This tutorial has shown AllegroGraph’s capability of creating a Semantic Layer for the Databricks lakehouse platform.

Adding a semantic layer, via AllegroGraph, ascribes business meaning to data so end users can better understand their data and associated metadata. A semantic layer provides a number of advantages in terms of Enterprise-wide data management. Users can define business concepts and connections which add meaning to their desired use-case. Some specific advantages of a semantic layer include: improved data integration, enhanced data accessibility, improved data governance, enhanced data quality, and enhanced data security.




What is a Semantic Layer?

There are several reasons why the notion of semantic layers has reached the forefront of today’s data management conversations. The analyst community is championing the data fabric tenet. The data mesh and data lake house architectures are gaining traction. Data lakes are widely deployed. Even architectural-agnostic business intelligence tooling seeks to harmonize data across sources.

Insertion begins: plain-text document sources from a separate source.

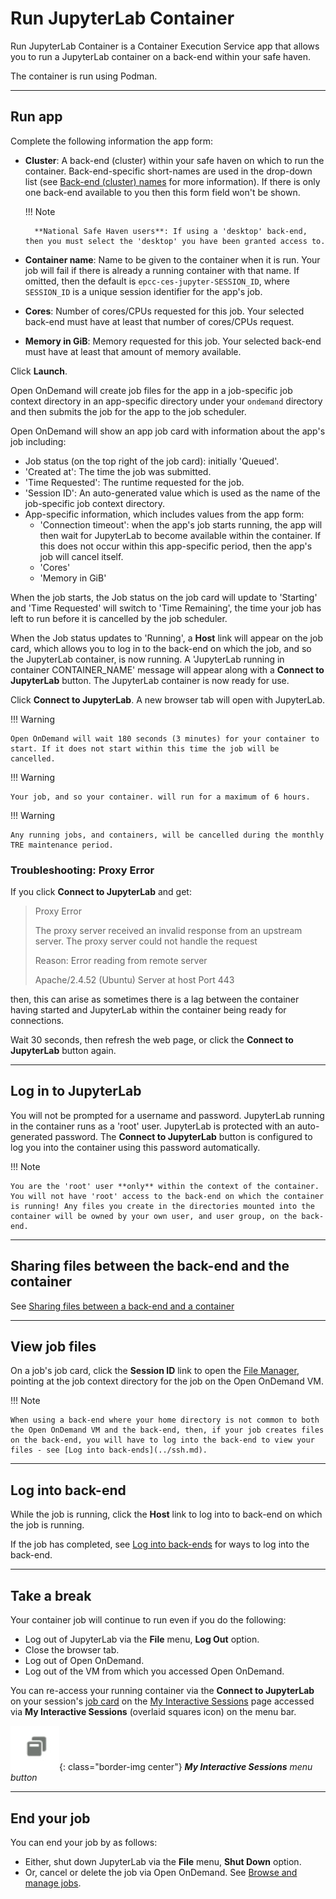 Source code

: # Run JupyterLab Container

Run JupyterLab Container is a Container Execution Service app that allows you to run a JupyterLab container on a back-end within your safe haven.

The container is run using Podman.

---

## Run app

Complete the following information the app form:

* **Cluster**: A back-end (cluster) within your safe haven on which to run the container. Back-end-specific short-names are used in the drop-down list (see [Back-end (cluster) names](../jobs.md#back-end-cluster-names) for more information). If there is only one back-end available to you then this form field won't be shown.

    !!! Note

        **National Safe Haven users**: If using a 'desktop' back-end, then you must select the 'desktop' you have been granted access to.

* **Container name**: Name to be given to the container when it is run. Your job will fail if there is already a running container with that name. If omitted, then the default is `epcc-ces-jupyter-SESSION_ID`, where `SESSION_ID` is a unique session identifier for the app's job.
* **Cores**: Number of cores/CPUs requested for this job. Your selected back-end must have at least that number of cores/CPUs request.
* **Memory in GiB**: Memory requested for this job. Your selected back-end must have at least that amount of memory available.

Click **Launch**.

Open OnDemand will create job files for the app in a job-specific job context directory in an app-specific directory under your `ondemand` directory and then submits the job for the app to the job scheduler.

Open OnDemand will show an app job card with information about the app's job including:

* Job status (on the top right of the job card): initially 'Queued'.
* 'Created at': The time the job was submitted.
* 'Time Requested': The runtime requested for the job.
* 'Session ID': An auto-generated value which is used as the name of the job-specific job context directory.
* App-specific information, which includes values from the app form:
    * 'Connection timeout': when the app's job starts running, the app will then wait for JupyterLab to become available within the container. If this does not occur within this app-specific period, then the app's job will cancel itself.
    * 'Cores'
    * 'Memory in GiB'

When the job starts, the Job status on the job card will update to 'Starting' and 'Time Requested' will switch to 'Time Remaining', the time your job has left to run before it is cancelled by the job scheduler.

When the Job status updates to 'Running', a **Host** link will appear on the job card, which allows you to log in to the back-end on which the job, and so the JupyterLab container, is now running. A 'JupyterLab running in container CONTAINER_NAME' message will appear along with a **Connect to JupyterLab** button. The JupyterLab container is now ready for use.

Click **Connect to JupyterLab**. A new browser tab will open with JupyterLab.

!!! Warning

    Open OnDemand will wait 180 seconds (3 minutes) for your container to start. If it does not start within this time the job will be cancelled.

!!! Warning

    Your job, and so your container. will run for a maximum of 6 hours.

!!! Warning

    Any running jobs, and containers, will be cancelled during the monthly TRE maintenance period.

### Troubleshooting: Proxy Error

If you click **Connect to JupyterLab** and get:

> Proxy Error
>
> The proxy server received an invalid response from an upstream server.
> The proxy server could not handle the request
>
> Reason: Error reading from remote server
>
> Apache/2.4.52 (Ubuntu) Server at host Port 443

then, this can arise as sometimes there is a lag between the container having started and JupyterLab within the container being ready for connections.

Wait 30 seconds, then refresh the web page, or click the **Connect to JupyterLab** button again.

---

## Log in to JupyterLab

You will not be prompted for a username and password. JupyterLab running in the container runs as a 'root' user. JupyterLab is protected with an auto-generated password. The **Connect to JupyterLab** button is configured to log you into the container using this password automatically.

!!! Note

    You are the 'root' user **only** within the context of the container. You will not have 'root' access to the back-end on which the container is running! Any files you create in the directories mounted into the container will be owned by your own user, and user group, on the back-end.

---

## Sharing files between the back-end and the container

See [Sharing files between a back-end and a container](../containers.md#sharing-files-between-a-back-end-and-a-container)

---

## View job files

On a job's job card, click the **Session ID** link to open the [File Manager](../files.md), pointing at the job context directory for the job on the Open OnDemand VM.

!!! Note

    When using a back-end where your home directory is not common to both the Open OnDemand VM and the back-end, then, if your job creates files on the back-end, you will have to log into the back-end to view your files - see [Log into back-ends](../ssh.md).

---

## Log into back-end

While the job is running, click the **Host** link to log into to back-end on which the job is running.

If the job has completed, see [Log into back-ends](../ssh.md) for ways to log into the back-end.

---

## Take a break

Your container job will continue to run even if you do the following:

* Log out of JupyterLab via the **File** menu, **Log Out** option.
* Close the browser tab.
* Log out of Open OnDemand.
* Log out of the VM from which you accessed Open OnDemand.

You can re-access your running container via the **Connect to JupyterLab** on your session's [job card](../jobs.md#job-cards) on the [My Interactive Sessions](../jobs.md#my-interactive-sessions-page) page accessed via **My Interactive Sessions** (overlaid squares icon) on the menu bar.

![My Interactive Sessions menu button, an overlaid squares icon](../../../images/open-ondemand/my-interactive-sessions-button.png){: class="border-img center"} ***My Interactive Sessions** menu button*

---

## End your job

You can end your job by as follows:

* Either, shut down JupyterLab via the **File** menu, **Shut Down** option.
* Or, cancel or delete the job via Open OnDemand. See [Browse and manage jobs](../jobs.md#browse-and-manage-jobs).
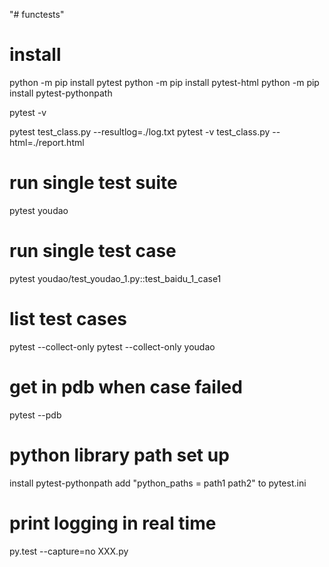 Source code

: "# functests"

# install
python -m pip install pytest
python -m pip install pytest-html
python -m pip install pytest-pythonpath

pytest -v

pytest test_class.py  --resultlog=./log.txt
pytest -v test_class.py --html=./report.html


# run single test suite
pytest youdao

# run single test case
pytest youdao/test_youdao_1.py::test_baidu_1_case1

# list test cases
pytest --collect-only
pytest --collect-only youdao

# get in pdb when case failed
pytest --pdb

# python library path set up
install pytest-pythonpath
add "python_paths = path1 path2" to pytest.ini

# print logging in real time
py.test --capture=no XXX.py
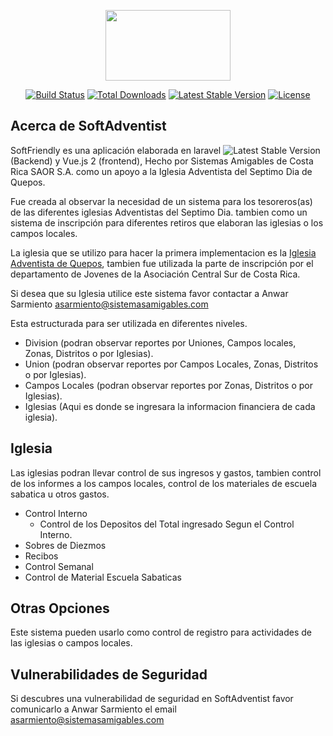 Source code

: <p align="center"><img width="200" height="113" src="http://logo.contadventista.org/Logo-sistemas-amigables.png"></p>

<p align="center">
<a href="https://travis-ci.org/laravel/framework"><img src="https://travis-ci.org/laravel/framework.svg" alt="Build Status"></a>
<a href="https://packagist.org/packages/laravel/framework"><img src="https://poser.pugx.org/laravel/framework/d/total.svg" alt="Total Downloads"></a>
<a href="https://packagist.org/packages/laravel/framework"><img src="https://poser.pugx.org/laravel/framework/v/stable.svg" alt="Latest Stable Version"></a>
<a href="https://packagist.org/packages/laravel/framework"><img src="https://poser.pugx.org/laravel/framework/license.svg" alt="License"></a>
</p>

## Acerca de SoftAdventist

SoftFriendly es una aplicación elaborada en laravel <img src="https://poser.pugx.org/laravel/framework/v/stable.svg" alt="Latest Stable Version"> (Backend) y Vue.js 2 (frontend), Hecho por Sistemas Amigables de Costa Rica SAOR S.A. como un apoyo a la Iglesia Adventista del Septimo Dia de Quepos.

Fue creada al observar la necesidad de un sistema para los tesoreros(as) de las diferentes iglesias Adventistas del Septimo Dia. tambien como un sistema de inscripción para diferentes retiros que elaboran las iglesias o los campos locales.

La iglesia que se utilizo para hacer la primera implementacion es la [Iglesia Adventista de Quepos](https://www.facebook.com/Se%C3%B1or-Transformame-Quepos-1258988047526063/), tambien fue utilizada la parte de inscripción por el departamento de Jovenes de la Asociación Central Sur de Costa Rica.

Si desea que su Iglesia utilice este sistema favor contactar a Anwar Sarmiento [asarmiento@sistemasamigables.com](mailto:asarmiento@sistemasamigables.com)

Esta estructurada para ser utilizada en diferentes niveles.
- Division (podran observar reportes por Uniones, Campos locales, Zonas, Distritos o por Iglesias).
- Union (podran observar reportes por Campos Locales, Zonas, Distritos o por Iglesias).
- Campos Locales (podran observar reportes por Zonas, Distritos o por Iglesias).
- Iglesias (Aqui es donde se ingresara la informacion financiera de cada iglesia).

## Iglesia

Las iglesias podran llevar control de sus ingresos y gastos, tambien control de los informes a los campos locales, control de los materiales de escuela sabatica u otros gastos.
<ul>
<li> 
	 Control Interno 
	<ul>
	<li>Control de los Depositos del Total ingresado Segun el Control Interno.</li>
	</ul>
</li>
<li> Sobres de Diezmos</li>
<li> Recibos</li>
<li> Control Semanal</li>
<li> Control de Material Escuela Sabaticas</li>
</ul>

## Otras Opciones

Este sistema pueden usarlo como control de registro para actividades de las iglesias o campos locales.

## Vulnerabilidades de Seguridad

Si descubres una vulnerabilidad de seguridad en SoftAdventist favor comunicarlo a Anwar Sarmiento el email [asarmiento@sistemasamigables.com](mailto:asarmiento@sistemasamigables.com) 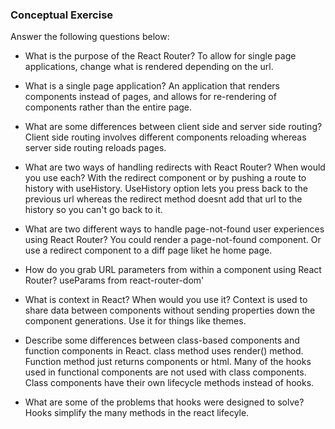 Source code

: ### Conceptual Exercise

Answer the following questions below:

- What is the purpose of the React Router?
To allow for single page applications, change what is rendered depending on the url.

- What is a single page application?
An application that renders components instead of pages, and allows for re-rendering of components rather than the entire page.

- What are some differences between client side and server side routing?
Client side routing involves different components reloading whereas server side routing reloads pages.

- What are two ways of handling redirects with React Router? When would you use each?
With the redirect component or by pushing a route to history with useHistory. UseHistory option lets you press back to the previous url whereas the redirect method doesnt add that url to the history so you can't go back to it. 

- What are two different ways to handle page-not-found user experiences using React Router? 
You could render a page-not-found component. Or use a redirect component to a diff page liket he home page.

- How do you grab URL parameters from within a component using React Router?
useParams from react-router-dom'

- What is context in React? When would you use it?
Context is used to share data between components without sending properties down the component generations. Use it for things like themes. 

- Describe some differences between class-based components and function
  components in React.
  class method uses render() method. Function method just returns components or html. Many of the hooks used in functional components are not used with class components. Class components have their own lifecycle methods instead of hooks.

- What are some of the problems that hooks were designed to solve?
Hooks simplify the many methods in the react lifecyle.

Each of these frameworks requires a semantic layer to ascribe business meaning to data – via metadata – so end users can understand data for their purposes and streamline data integration. This layer sits between users and sources, so the former can comprehend data without knowing the underlying data formats.

What are the advantages of a semantic layer in your data infrastructure?

A semantic layer is an intermediate layer in an Enterprise architecture that sits between the data
sources and the applications that use the data. It provides a number of advantages in terms
of data management, integration, and accessibility. Some specific advantages of a semantic
layer include:

1. Improved data integration: A semantic layer can help to integrate data from multiple sources by providing a common data model and set of APls that can be used to access the data. This makes it easier to build applications that work with data from multiple sources.

2. Enhanced data accessibility: A semantic layer can provide a higher level of abstraction over the data sources, making it easier for users to access and work with the data. This can be particularly useful for users who are not technical experts or who do not have in-depth knowledge of the underlying data sources.

3. Better data governance: A semantic layer can help to enforce data governance policies by providing a centralized point of control for data access and management. This can help to ensure that data is used in a consistent and controlled manner.

4. Upgraded data quality: A semantic layer can help to improve the quality of the data by providing tools and processes for data cleansing, validation, and transformation. This can help to ensure that the data is accurate and consistent.

5. Advanced data security: A semantic layer can provide an additional layer of security by controlling access to the data sources and enforcing security policies. This can help to protect sensitive data and ensure that it is only accessed by authorized users.

Overall, a semantic layer can provide a number of benefits in terms of data integration, accessibility, governance, quality, and security, making it a valuable component of a data infrastructure.

Semantic Layers with W3C’s Semantic Technologies

Semantic Technology refers to a set of tools and technologies that are used to represent, store, and manipulate data in a way that allows it to be understood and interpreted by computers. Some examples of semantic technology include graph databases, ontologies, and semantic web standards such as RDF and OWL.

While semantic technology is the preferred way to implement a semantic layer, some other players have tried other technologies including traditional relational databases, data warehousing tools, or even flat files. The key is to provide a common data model and set of APIs that can be used to access the data in a consistent and predictable manner.

That being said, Standards based W3C Semantic Technology, like that offered by AllegroGraph, has a huge advantage when it comes to implementing a semantic layer. In particular, Semantic Technology is well-suited for representing complex, interconnected data relationships, and it can provide a high level of flexibility and adaptability when it comes to working with different data sources and structures. As such, semantic technology can be a particularly useful choice for organizations that need to integrate and work with large volumes of complex data.

There are rare cases where a proprietary semantic layer may work and the organization might not mind getting locked into the ecosystem of a vendor for their metadata management needs. But for the majority of use cases, the best way to future-proof the enterprise is to adopt a standardized semantic layer with semantic technologies. This method provides a seamless business understanding of data that complements any current or future IT needs, while reinforcing data integration, analytics, and data governance.